Voyager 2 Becomes Second Spacecraft to Ever Reach Interstellar Space

NASA’s Voyager 2 spacecraft entered interstellar space, a region of space that only one other manmade spacecraft has ever reached.

The Voyager 2 was launched in the summer of 1977, along with its twin spacecraft, Voyager 1. The two have been traversing space for decades, each with different missions. Voyager 1 entered interstellar space in 2012, and Voyager 2 is now also there, the NASA Jet Propulsion Laboratory reported.

Voyager 2 left the Heliopause, the outer boundary of the Heliosphere. It is a region beyond the solar system but still influenced by the sun, as there still exists solar wind. But in the heliosphere, the solar wind is slower due to its distance from the sun, and the influence of interstellar gas pressure, NASA’s Jet Propulsion Laboratory reported.

NASA knows that the Voyager 2 entered interstellar space due to the Plasma Science Experiment that still functions aboard the spacecraft. The experiment uses the measurement of electric current in plasma to detect solar wind levels. Scientist detected that the measurements dropped to zero, indicating an absence of solar wind, and therefore, entry into the new region of space. The Plasma Science Experiment stopped working on Voyager 1 in 1980.

“Working on Voyager makes me feel like an explorer, because everything we’re seeing is new,” said John Richardson, principal investigator for the Plasma Science Experiment instrument, via the NASA press release. “Even though Voyager 1 crossed the heliopause in 2012, it did so at a different place and a different time, and without the PLS data. So we’re still seeing things that no one has seen before.”

On Nov. 5 scientist detected that as the number of heliospheric particles detected by Voyager 2 went down, the amount of galactic cosmic rays went up, according to the Jet Propulsion Laboratory.

What will Voyager 2 discover in interstellar space?

Voyager 2 visited Jupiter, Saturn, Uranus, and Neptune during its time exploring space. It also discovered 16 moons, space.com reported. And now that Voyager 2 has entered interstellar space with a working instrument, it will send back a type of data that scientists have yet to encounter, according to a press release from the Jet Propulsion Laboratory.

Voyager 2 is more than 11 billion miles from Earth. At that distance, the data takes 16 1/2 hours to travel back to Earth, even though that information is transmitted at the speed of light.

“Voyager has a very special place for us in our heliophysics fleet,” said Nicola Fox, director of the Heliophysics Division at NASA Headquarters, in a statement obtained by Fox. “Our studies start at the Sun and extend out to everything the solar wind touches. To have the Voyagers sending back information about the edge of the Sun’s influence gives us an unprecedented glimpse of truly uncharted territory.”

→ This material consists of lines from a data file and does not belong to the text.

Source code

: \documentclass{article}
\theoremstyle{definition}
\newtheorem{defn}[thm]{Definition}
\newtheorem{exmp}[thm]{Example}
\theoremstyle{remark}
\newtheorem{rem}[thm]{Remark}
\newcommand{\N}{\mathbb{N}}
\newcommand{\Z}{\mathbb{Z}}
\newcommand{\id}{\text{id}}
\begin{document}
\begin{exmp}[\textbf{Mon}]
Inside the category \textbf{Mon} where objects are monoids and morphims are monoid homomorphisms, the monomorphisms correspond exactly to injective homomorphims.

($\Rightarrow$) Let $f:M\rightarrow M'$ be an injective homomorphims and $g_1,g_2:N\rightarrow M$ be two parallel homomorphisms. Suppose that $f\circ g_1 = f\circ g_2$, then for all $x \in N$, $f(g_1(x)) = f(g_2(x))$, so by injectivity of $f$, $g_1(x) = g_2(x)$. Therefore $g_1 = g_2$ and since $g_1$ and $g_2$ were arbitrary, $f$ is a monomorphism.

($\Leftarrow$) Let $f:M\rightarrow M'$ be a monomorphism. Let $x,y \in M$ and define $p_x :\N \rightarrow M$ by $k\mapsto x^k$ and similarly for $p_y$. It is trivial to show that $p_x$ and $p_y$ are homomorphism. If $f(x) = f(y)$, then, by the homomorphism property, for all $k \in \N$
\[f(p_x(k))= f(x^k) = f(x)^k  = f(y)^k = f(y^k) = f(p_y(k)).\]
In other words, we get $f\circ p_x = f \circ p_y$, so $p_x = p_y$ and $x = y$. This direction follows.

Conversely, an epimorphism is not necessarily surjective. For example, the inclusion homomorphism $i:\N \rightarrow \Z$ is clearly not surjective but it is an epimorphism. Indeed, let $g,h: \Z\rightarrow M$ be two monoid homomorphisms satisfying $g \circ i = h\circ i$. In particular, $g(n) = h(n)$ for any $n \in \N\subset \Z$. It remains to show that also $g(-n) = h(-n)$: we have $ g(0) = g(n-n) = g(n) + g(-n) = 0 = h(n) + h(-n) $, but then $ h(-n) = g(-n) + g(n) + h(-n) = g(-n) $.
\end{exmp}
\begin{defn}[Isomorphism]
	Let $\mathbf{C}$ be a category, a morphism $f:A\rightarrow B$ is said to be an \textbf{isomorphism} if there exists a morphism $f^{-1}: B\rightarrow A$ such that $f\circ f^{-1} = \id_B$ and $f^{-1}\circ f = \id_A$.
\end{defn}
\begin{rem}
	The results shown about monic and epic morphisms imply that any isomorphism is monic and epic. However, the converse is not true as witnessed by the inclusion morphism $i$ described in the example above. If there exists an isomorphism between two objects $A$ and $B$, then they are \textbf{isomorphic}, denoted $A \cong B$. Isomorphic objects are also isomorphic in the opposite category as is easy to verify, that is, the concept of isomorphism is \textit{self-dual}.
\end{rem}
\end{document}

Both the Voyager 1 and Voyager 2 have memorabilia from Earth. Scientist see it as a way of preserving Earth’s culture. They also contain a Golden Record of Earth, which has sounds, images, and messages from Earth.

Following the example of the previous Pioneers 10 and 11 probes, which carried plaques identifying the time and place of their origin, “NASA placed a more ambitious message aboard Voyager 1 and 2, a kind of time capsule, intended to communicate a story of our world to extraterrestrials,” according to NASA’s website.